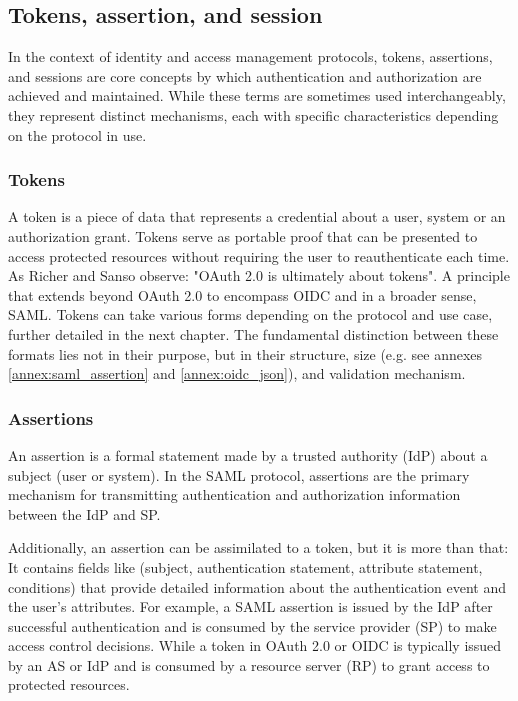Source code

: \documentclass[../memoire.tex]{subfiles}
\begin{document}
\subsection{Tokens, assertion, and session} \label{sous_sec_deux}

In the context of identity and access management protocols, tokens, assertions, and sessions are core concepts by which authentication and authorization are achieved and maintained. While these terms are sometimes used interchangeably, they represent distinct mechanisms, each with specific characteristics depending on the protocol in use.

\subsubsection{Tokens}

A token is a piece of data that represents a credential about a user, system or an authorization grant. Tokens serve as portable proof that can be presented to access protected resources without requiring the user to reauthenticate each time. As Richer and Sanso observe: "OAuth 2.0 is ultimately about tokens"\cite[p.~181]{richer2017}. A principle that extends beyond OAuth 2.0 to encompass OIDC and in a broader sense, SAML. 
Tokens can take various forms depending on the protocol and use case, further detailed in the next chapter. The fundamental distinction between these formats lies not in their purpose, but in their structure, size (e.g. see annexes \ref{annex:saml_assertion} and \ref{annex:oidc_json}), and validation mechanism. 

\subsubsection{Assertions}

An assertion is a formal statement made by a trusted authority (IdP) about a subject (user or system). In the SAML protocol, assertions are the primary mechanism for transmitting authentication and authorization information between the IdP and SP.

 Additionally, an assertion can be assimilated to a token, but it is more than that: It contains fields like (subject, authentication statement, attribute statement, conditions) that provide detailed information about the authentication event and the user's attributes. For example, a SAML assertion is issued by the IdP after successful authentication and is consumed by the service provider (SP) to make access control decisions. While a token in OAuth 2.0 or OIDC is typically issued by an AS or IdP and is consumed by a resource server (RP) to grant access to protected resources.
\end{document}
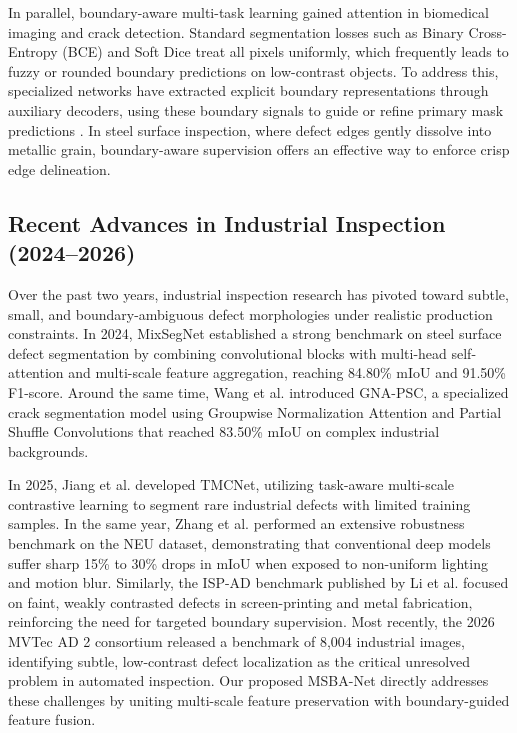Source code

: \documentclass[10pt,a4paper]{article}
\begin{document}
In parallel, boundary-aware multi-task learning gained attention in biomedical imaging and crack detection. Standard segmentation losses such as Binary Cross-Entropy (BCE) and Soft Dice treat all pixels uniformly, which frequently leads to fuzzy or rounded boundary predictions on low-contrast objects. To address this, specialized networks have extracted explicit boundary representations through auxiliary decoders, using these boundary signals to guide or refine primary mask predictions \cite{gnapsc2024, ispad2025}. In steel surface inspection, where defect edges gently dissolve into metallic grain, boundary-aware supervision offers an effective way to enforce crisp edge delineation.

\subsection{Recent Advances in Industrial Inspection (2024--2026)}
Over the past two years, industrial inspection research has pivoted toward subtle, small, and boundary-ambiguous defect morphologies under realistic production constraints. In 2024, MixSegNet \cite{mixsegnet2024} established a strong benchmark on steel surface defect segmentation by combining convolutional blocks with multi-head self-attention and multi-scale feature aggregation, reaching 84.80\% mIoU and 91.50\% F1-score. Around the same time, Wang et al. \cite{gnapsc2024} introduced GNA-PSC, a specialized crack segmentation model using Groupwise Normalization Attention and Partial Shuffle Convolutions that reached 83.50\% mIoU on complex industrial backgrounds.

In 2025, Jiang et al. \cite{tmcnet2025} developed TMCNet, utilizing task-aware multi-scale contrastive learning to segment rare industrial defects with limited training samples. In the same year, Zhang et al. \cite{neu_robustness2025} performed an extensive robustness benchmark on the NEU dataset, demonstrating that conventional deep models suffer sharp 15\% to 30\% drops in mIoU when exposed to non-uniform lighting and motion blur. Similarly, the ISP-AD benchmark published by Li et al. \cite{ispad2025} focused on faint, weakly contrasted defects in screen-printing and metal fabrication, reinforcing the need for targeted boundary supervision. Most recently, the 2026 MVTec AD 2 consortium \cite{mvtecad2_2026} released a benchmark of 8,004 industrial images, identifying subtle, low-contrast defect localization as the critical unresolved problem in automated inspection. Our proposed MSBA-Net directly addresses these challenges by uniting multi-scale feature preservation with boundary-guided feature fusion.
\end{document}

* * *

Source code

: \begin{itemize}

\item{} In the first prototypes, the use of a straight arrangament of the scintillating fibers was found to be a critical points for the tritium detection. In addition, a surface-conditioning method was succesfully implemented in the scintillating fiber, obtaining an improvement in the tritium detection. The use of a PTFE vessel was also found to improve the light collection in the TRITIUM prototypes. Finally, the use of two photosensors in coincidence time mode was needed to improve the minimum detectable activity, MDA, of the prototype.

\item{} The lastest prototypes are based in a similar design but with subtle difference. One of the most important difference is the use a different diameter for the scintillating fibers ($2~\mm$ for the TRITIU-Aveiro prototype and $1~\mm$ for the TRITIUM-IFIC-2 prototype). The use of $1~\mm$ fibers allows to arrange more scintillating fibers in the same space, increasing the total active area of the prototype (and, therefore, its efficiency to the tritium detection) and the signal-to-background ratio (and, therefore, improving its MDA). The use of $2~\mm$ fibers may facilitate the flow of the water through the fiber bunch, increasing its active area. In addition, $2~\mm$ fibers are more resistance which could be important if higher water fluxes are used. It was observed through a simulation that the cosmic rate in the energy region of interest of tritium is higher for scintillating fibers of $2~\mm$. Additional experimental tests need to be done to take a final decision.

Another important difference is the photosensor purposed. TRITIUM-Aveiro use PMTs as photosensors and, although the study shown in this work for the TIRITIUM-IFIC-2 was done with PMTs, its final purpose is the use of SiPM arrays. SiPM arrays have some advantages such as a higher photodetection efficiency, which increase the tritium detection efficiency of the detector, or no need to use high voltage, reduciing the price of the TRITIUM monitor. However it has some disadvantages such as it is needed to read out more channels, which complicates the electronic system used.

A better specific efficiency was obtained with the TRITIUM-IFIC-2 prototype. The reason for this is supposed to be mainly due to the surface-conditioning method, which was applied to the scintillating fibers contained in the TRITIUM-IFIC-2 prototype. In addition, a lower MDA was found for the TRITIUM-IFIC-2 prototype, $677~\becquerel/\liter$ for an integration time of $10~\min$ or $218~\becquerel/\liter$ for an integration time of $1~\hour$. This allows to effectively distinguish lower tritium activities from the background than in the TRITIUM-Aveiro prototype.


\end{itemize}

__Activity__
All lines in the listing above between the line with "In parallel, boundary-aware" and the line with "Advances in Industrial", inclusive, should be set down exactly, and no line outside that range.

__Answer to this exercise__
In parallel, boundary-aware multi-task learning gained attention in biomedical imaging and crack detection. Standard segmentation losses such as Binary Cross-Entropy (BCE) and Soft Dice treat all pixels uniformly, which frequently leads to fuzzy or rounded boundary predictions on low-contrast objects. To address this, specialized networks have extracted explicit boundary representations through auxiliary decoders, using these boundary signals to guide or refine primary mask predictions \cite{gnapsc2024, ispad2025}. In steel surface inspection, where defect edges gently dissolve into metallic grain, boundary-aware supervision offers an effective way to enforce crisp edge delineation.

\subsection{Recent Advances in Industrial Inspection (2024--2026)}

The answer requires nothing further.